What defines a career, money or medals?
If Rio Ferdinand succeeds in getting his Manchester United salary increased to £120,000 a week, he will receive in a month what someone on the average wage would take 19 years to earn. In recent newspaper reports on his contract negotiations, Rio was depicted wearing a Che Guevara baseball cap, so he may have plans to redistribute his bloated income in a manner befitting someone who identifies with a Marxist revolutionary. But it is none the less fair to assume that he will receive advice to the contrary and that his wages will continue to be spent on fast cars, holidays in exclusive resorts and helping Jody Morris to release fire extinguishers in hotel corridors.
To Rio’s agent, his increased salary, double that of his next-best-paid team-mate Roy Keane, will be simply what he is worth as “the best central defender in the world”. Allowing for hyperbole, that makes a sort of sense: a club’s most important player would expect his wages to reflect his value to the team and, of course, labour markets are not fair – otherwise football clubs would have no justification for paying players 1,000 times the amount received by those who do more socially valuable jobs.

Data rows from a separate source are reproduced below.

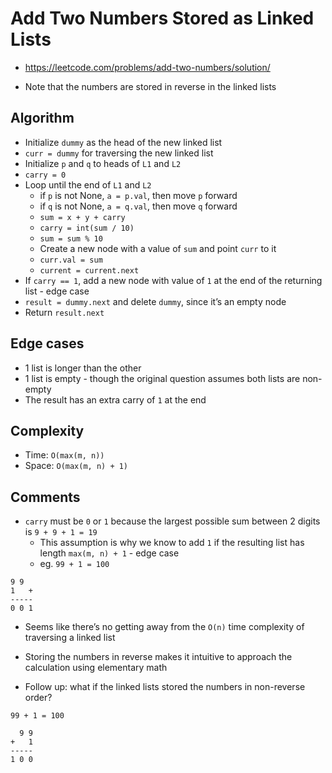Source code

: # Add Two Numbers Stored as Linked Lists

* https://leetcode.com/problems/add-two-numbers/solution/

* Note that the numbers are stored in reverse in the linked lists

## Algorithm

* Initialize `dummy` as the head of the new linked list
* `curr = dummy` for traversing the new linked list
* Initialize `p` and `q` to heads of `L1` and `L2`
* `carry = 0`
* Loop until the end of `L1` and `L2`
	* if `p` is not None, `a = p.val`, then move `p` forward
	* if `q` is not None, `a = q.val`, then move `q` forward
	* `sum = x + y + carry`
	* `carry = int(sum / 10)`
	* `sum = sum % 10`
	* Create a new node with a value of `sum` and point `curr` to it
	* `curr.val = sum`
	* `current = current.next`
* If `carry == 1`, add a new node with value of `1` at the end of the returning list - edge case
* `result = dummy.next` and delete `dummy`, since it’s an empty node
* Return `result.next`

## Edge cases

* 1 list is longer than the other
* 1 list is empty - though the original question assumes both lists are non-empty
* The result has an extra carry of `1` at the end

## Complexity

* Time: `O(max(m, n))`
* Space: `O(max(m, n) + 1)`

## Comments

* `carry` must be `0` or `1` because the largest possible sum between 2 digits is `9 + 9 + 1 = 19`
	* This assumption is why we know to add `1` if the resulting list has length `max(m, n) + 1` - edge case
	* eg. `99 + 1 = 100`

```
9 9
1   +
-----
0 0 1
```

* Seems like there’s no getting away from the `O(n)` time complexity of traversing a linked list

* Storing the numbers in reverse makes it intuitive to approach the calculation using elementary math
* Follow up: what if the linked lists stored the numbers in non-reverse order?

```
99 + 1 = 100

  9 9
+   1
-----
1 0 0
```
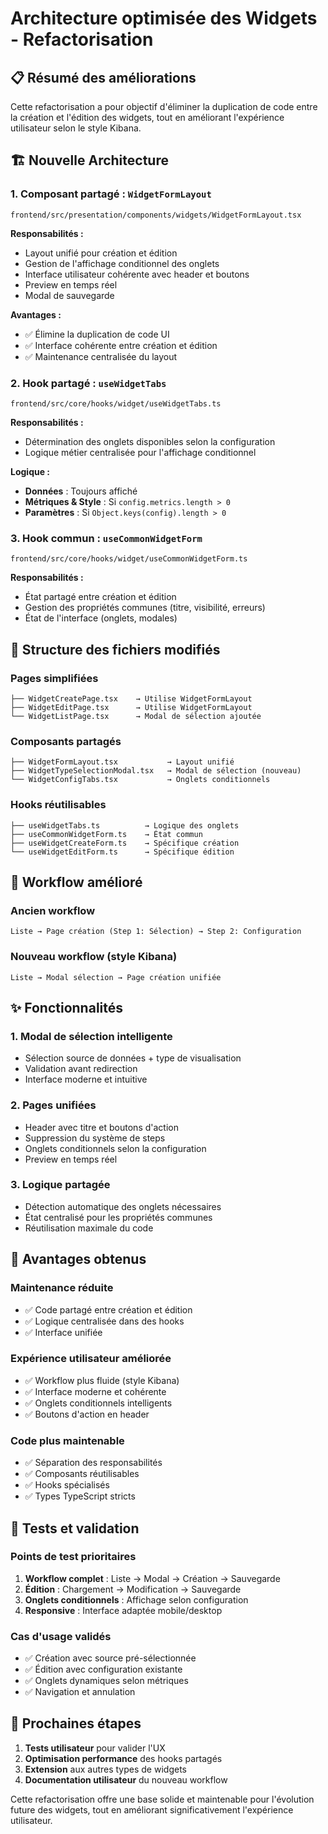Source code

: # Architecture optimisée des Widgets - Refactorisation

## 📋 Résumé des améliorations

Cette refactorisation a pour objectif d'éliminer la duplication de code entre la création et l'édition des widgets, tout en améliorant l'expérience utilisateur selon le style Kibana.

## 🏗️ Nouvelle Architecture

### 1. **Composant partagé : `WidgetFormLayout`**
```
frontend/src/presentation/components/widgets/WidgetFormLayout.tsx
```

**Responsabilités :**
- Layout unifié pour création et édition
- Gestion de l'affichage conditionnel des onglets
- Interface utilisateur cohérente avec header et boutons
- Preview en temps réel
- Modal de sauvegarde

**Avantages :**
- ✅ Élimine la duplication de code UI
- ✅ Interface cohérente entre création et édition
- ✅ Maintenance centralisée du layout

### 2. **Hook partagé : `useWidgetTabs`**
```
frontend/src/core/hooks/widget/useWidgetTabs.ts
```

**Responsabilités :**
- Détermination des onglets disponibles selon la configuration
- Logique métier centralisée pour l'affichage conditionnel

**Logique :**
- **Données** : Toujours affiché
- **Métriques & Style** : Si `config.metrics.length > 0`
- **Paramètres** : Si `Object.keys(config).length > 0`

### 3. **Hook commun : `useCommonWidgetForm`**
```
frontend/src/core/hooks/widget/useCommonWidgetForm.ts
```

**Responsabilités :**
- État partagé entre création et édition
- Gestion des propriétés communes (titre, visibilité, erreurs)
- État de l'interface (onglets, modales)

## 📁 Structure des fichiers modifiés

### Pages simplifiées
```
├── WidgetCreatePage.tsx    → Utilise WidgetFormLayout
├── WidgetEditPage.tsx      → Utilise WidgetFormLayout
└── WidgetListPage.tsx      → Modal de sélection ajoutée
```

### Composants partagés
```
├── WidgetFormLayout.tsx           → Layout unifié
├── WidgetTypeSelectionModal.tsx   → Modal de sélection (nouveau)
└── WidgetConfigTabs.tsx           → Onglets conditionnels
```

### Hooks réutilisables
```
├── useWidgetTabs.ts          → Logique des onglets
├── useCommonWidgetForm.ts    → État commun
├── useWidgetCreateForm.ts    → Spécifique création
└── useWidgetEditForm.ts      → Spécifique édition
```

## 🔄 Workflow amélioré

### Ancien workflow
```
Liste → Page création (Step 1: Sélection) → Step 2: Configuration
```

### Nouveau workflow (style Kibana)
```
Liste → Modal sélection → Page création unifiée
```

## ✨ Fonctionnalités

### 1. **Modal de sélection intelligente**
- Sélection source de données + type de visualisation
- Validation avant redirection
- Interface moderne et intuitive

### 2. **Pages unifiées**
- Header avec titre et boutons d'action
- Suppression du système de steps
- Onglets conditionnels selon la configuration
- Preview en temps réel

### 3. **Logique partagée**
- Détection automatique des onglets nécessaires
- État centralisé pour les propriétés communes
- Réutilisation maximale du code

## 🎯 Avantages obtenus

### **Maintenance réduite**
- ✅ Code partagé entre création et édition
- ✅ Logique centralisée dans des hooks
- ✅ Interface unifiée

### **Expérience utilisateur améliorée**
- ✅ Workflow plus fluide (style Kibana)
- ✅ Interface moderne et cohérente
- ✅ Onglets conditionnels intelligents
- ✅ Boutons d'action en header

### **Code plus maintenable**
- ✅ Séparation des responsabilités
- ✅ Composants réutilisables
- ✅ Hooks spécialisés
- ✅ Types TypeScript stricts

## 🧪 Tests et validation

### Points de test prioritaires
1. **Workflow complet** : Liste → Modal → Création → Sauvegarde
2. **Édition** : Chargement → Modification → Sauvegarde
3. **Onglets conditionnels** : Affichage selon configuration
4. **Responsive** : Interface adaptée mobile/desktop

### Cas d'usage validés
- ✅ Création avec source pré-sélectionnée
- ✅ Édition avec configuration existante
- ✅ Onglets dynamiques selon métriques
- ✅ Navigation et annulation

## 🚀 Prochaines étapes

1. **Tests utilisateur** pour valider l'UX
2. **Optimisation performance** des hooks partagés
3. **Extension** aux autres types de widgets
4. **Documentation utilisateur** du nouveau workflow

Cette refactorisation offre une base solide et maintenable pour l'évolution future des widgets, tout en améliorant significativement l'expérience utilisateur.
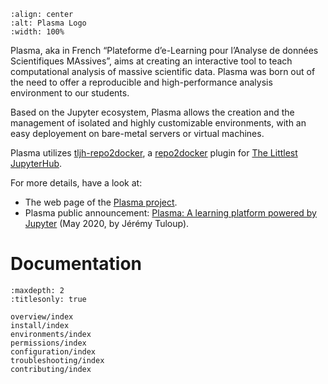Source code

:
 ```{image} images/logo/full-logo.png
:align: center
:alt: Plasma Logo
:width: 100%
```

Plasma, aka in French “Plateforme d’e-Learning pour l’Analyse de données Scientifiques MAssives”, aims at creating
an interactive tool to teach computational analysis of massive scientific data.
Plasma was born out of the need to offer a reproducible and high-performance analysis environment to our students.

Based on the Jupyter ecosystem, Plasma allows the creation and the management of isolated and highly customizable environments,
with an easy deployement on bare-metal servers or virtual machines.

Plasma utilizes [tljh-repo2docker](https://github.com/plasmabio/tljh-repo2docker),
a [repo2docker](https://github.com/jupyterhub/repo2docker) plugin for [The Littlest JupyterHub](https://tljh.jupyter.org/en/latest/).

For more details, have a look at:

- The web page of the [Plasma project](https://plasmabio.org/).
- Plasma public announcement: [Plasma: A learning platform powered by Jupyter](https://blog.jupyter.org/plasma-a-learning-platform-powered-by-jupyter-1b850fcd8624) (May 2020, by Jérémy Tuloup).

# Documentation

```{toctree}
:maxdepth: 2
:titlesonly: true

overview/index
install/index
environments/index
permissions/index
configuration/index
troubleshooting/index
contributing/index
```
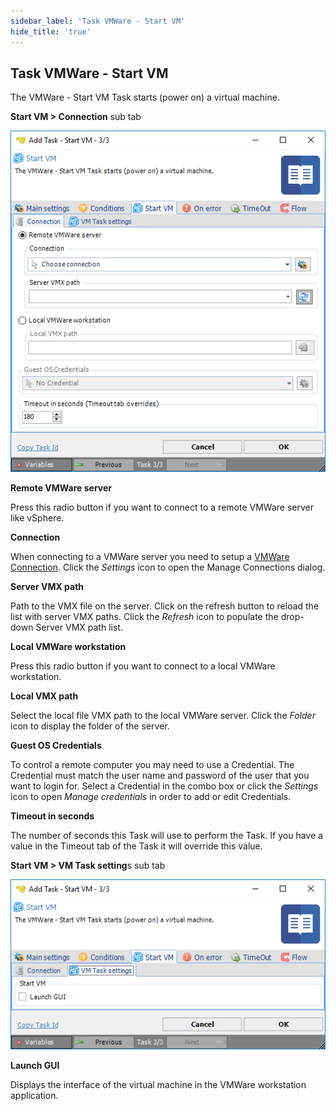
 ```yaml
---
sidebar_label: 'Task VMWare - Start VM'
hide_title: 'true'
---
```


## Task VMWare - Start VM

The VMWare - Start VM Task starts (power on) a virtual machine.
 
**Start VM > Connection** sub tab

![](../../../../../static/img/taskvmwarestartvm.png)

**Remote VMWare server**

Press this radio button if you want to connect to a remote VMWare server like vSphere.
 
**Connection**

When connecting to a VMWare server you need to setup a [VMWare Connection](../../connection-vmware). Click the *Settings* icon to open the Manage Connections dialog.
 
**Server VMX path**

Path to the VMX file on the server. Click on the refresh button to reload the list with server VMX paths. Click the *Refresh* icon to populate the drop-down Server VMX path list.
 
**Local VMWare workstation**

Press this radio button if you want to connect to a local VMWare workstation.
 
**Local VMX path**

Select the local file VMX path to the local VMWare server. Click the *Folder* icon to display the folder of the server.
 
**Guest OS Credentials**

To control a remote computer you may need to use a Credential. The Credential must match the user name and password of the user that you want to login for. Select a Credential in the combo box or click the *Settings* icon to open *Manage credentials* in order to add or edit Credentials.
 
**Timeout in seconds**

The number of seconds this Task will use to perform the Task. If you have a value in the Timeout tab of the Task it will override this value.
 
**Start VM > VM Task setting**s sub tab

![](../../../../../static/img/taskvmwarestartvmsettings.png)

**Launch GUI**

Displays the interface of the virtual machine in the VMWare workstation application.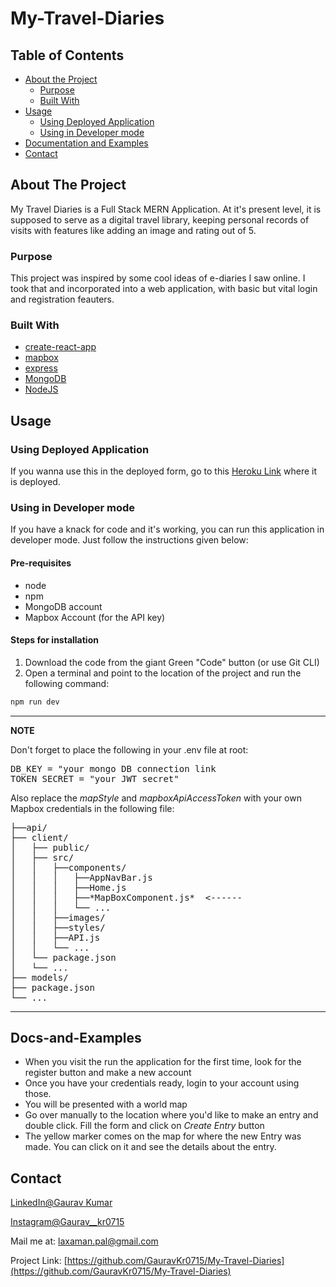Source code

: # My-Travel-Diaries

<!-- TABLE OF CONTENTS -->
## Table of Contents

* [About the Project](#about-the-project)
  * [Purpose](#purpose)
  * [Built With](#built-with)
* [Usage](#usage)
  * [Using Deployed Application](#Using-Deployed-Application)
  * [Using in Developer mode](#Using-in-Developer-mode)
* [Documentation and Examples](#docs-and-examples)
* [Contact](#contact)

<!-- ABOUT THE PROJECT -->
## About The Project
My Travel Diaries is a Full Stack MERN Application. At it's present level, it is supposed to serve as a digital travel library, keeping personal records of visits with features
like adding an image and rating out of 5.

### Purpose

This project was inspired by some cool ideas of e-diaries I saw online. I took that and incorporated into a web application, with basic but vital login and registration feauters.

### Built With

* [create-react-app](https://github.com/facebook/create-react-app)
* [mapbox](https://github.com/mapbox)
* [express](https://github.com/expressjs/express)
* [MongoDB](https://github.com/mongodb/mongo)
* [NodeJS](https://github.com/nodejs/node)

<!-- Usage -->
## Usage

### Using Deployed Application

If you wanna use this in the deployed form, go to this [Heroku Link](https://sleepy-eyrie-19938.herokuapp.com/) where it is deployed.

### Using in Developer mode

If you have a knack for code and it's working, you can run this application in developer mode. Just follow the instructions given below:

#### Pre-requisites
* node
* npm
* MongoDB account
* Mapbox Account (for the API key)

#### Steps for installation
1. Download the code from the giant Green "Code" button (or use Git CLI)
2. Open a terminal and point to the location of the project and run the following command:
```sh
npm run dev
```
---
**NOTE**

Don't forget to place the following in your .env file at root:
<pre>
DB_KEY = "your mongo DB connection link
TOKEN_SECRET = "your JWT secret"
</pre> 
Also replace the *mapStyle* and *mapboxApiAccessToken* with your own Mapbox credentials in the following file:
<pre>
├──api/
├── client/
│   ├── public/
│   ├── src/
│   │   ├──components/
│   │   │   ├──AppNavBar.js
│   │   │   ├──Home.js
│   │   │   ├──*MapBoxComponent.js*  <------
│   │   │   └── ...
│   │   ├──images/
│   │   ├──styles/
│   │   ├──API.js
│   │   └── ...
│   └── package.json
│   └── ...
├── models/
├── package.json
└── ...
</pre>

---

<!-- DOCUMENTATION and EXAMPLES -->
## Docs-and-Examples
* When you visit the run the application for the first time, look for the register button and make a new account
* Once you have your credentials ready, login to your account using those.
* You will be presented with a world map
* Go over manually to the location where you'd like to make an entry and double click. Fill the form and click on *Create Entry* button
* The yellow marker comes on the map for where the new Entry was made. You can click on it and see the details about the entry.

<!-- CONTACT -->
## Contact

[LinkedIn@Gaurav Kumar](https://www.linkedin.com/in/gaurav-kumar-5b7412193/) 

[Instagram@Gaurav__kr0715](https://www.instagram.com/Gaurav__kr0715/)

Mail me at: laxaman.pal@gmail.com

Project Link: [https://github.com/GauravKr0715/My-Travel-Diaries](https://github.com/GauravKr0715/My-Travel-Diaries)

But this summer’s transfer merry-go-round has been a more depressing spectacle than ever before, both for demonstrating footballers’ inflated sense of their own worth and the way in which money has come to dominate their career decisions. Nowadays it is common to hear pundits such as Alan Hansen suggesting that “at the end of your career you want to look back at what you won, not study your bank balance”. This piece of wisdom has been repeated so often over the past decade that it has come to be accepted as an ancient and immutable truth. Steven Gerrard says it, Craig Bellamy says it, no doubt Frank Arnesen is muttering it to himself even as you read this – it’s medals that count. But is it? Tom Finney, Stanley Matthews and Wilf Mannion could muster just a single FA Cup winner’s gong between them. Is anyone seriously suggesting that history will regard the trio as lesser players than, say, Nigel Winterburn?
Even when the maximum wage, along with the retain-and-transfer contract system, was abolished, players were still reluctant to move in search of silverware. Johnny Haynes pulled in the highest wage in Britain and was happy to stay, trophyless, at Craven Cottage as a result. On the other hand, Steve Bull was a member of the England squad at the 1990 World Cup that is said to have been the springboard for the remodelling of football, yet all but one of his nearly 500 League appearances were made outside the top division despite the Wolves striker receiving numerous offers from higher placed clubs.
Luis Figo has plenty of medals, but also finds himself strangely unwanted (even by Bolton Wanderers) due to his insistence on being paid at least £90,000 a week. Figo, it seems, doesn’t care particularly who, if anyone, he plays for next season. The incredible financial rewards of the modern game have created a few such tetchy, hyper-rich, vagrant types in the last few years. Rivaldo flounced in and out of a few European cities finally before settling on Panathinaikos. And before long David Beckham could be the next unaffordable megastar, likely to be shepherded into early Californian retirement by his own price tag and a mutual lack of interest between player and an increasingly sated public.
The great desire for “medals” only really kicked in when the effects of the Premiership seriously took hold and cashflow became the paramount factor in determining on-field success. When English – and to an extent European – football was being dominated by relatively impecunious sides such as Brian Clough’s Forest, Bob Paisley’s Liverpool and Howard Kendall’s Everton, there was altogether less clamour to join them than there is now to rush off to Stamford Bridge or Old Trafford.
Cash-strapped Arsenal, meanwhile, struggle not only to attract players but even to hang on to the ones they have, less than 12 months after they broke all modern records by going through an entire top-flight season unbeaten and then won the FA Cup this May. Dennis Bergkamp has announced that he might just retire if he is offered only a one-year contract, while Liverpool’s Champions League triumph may not be enough to persuade Steven Gerrard to stay at Anfield. Medals, then, but only at the right price.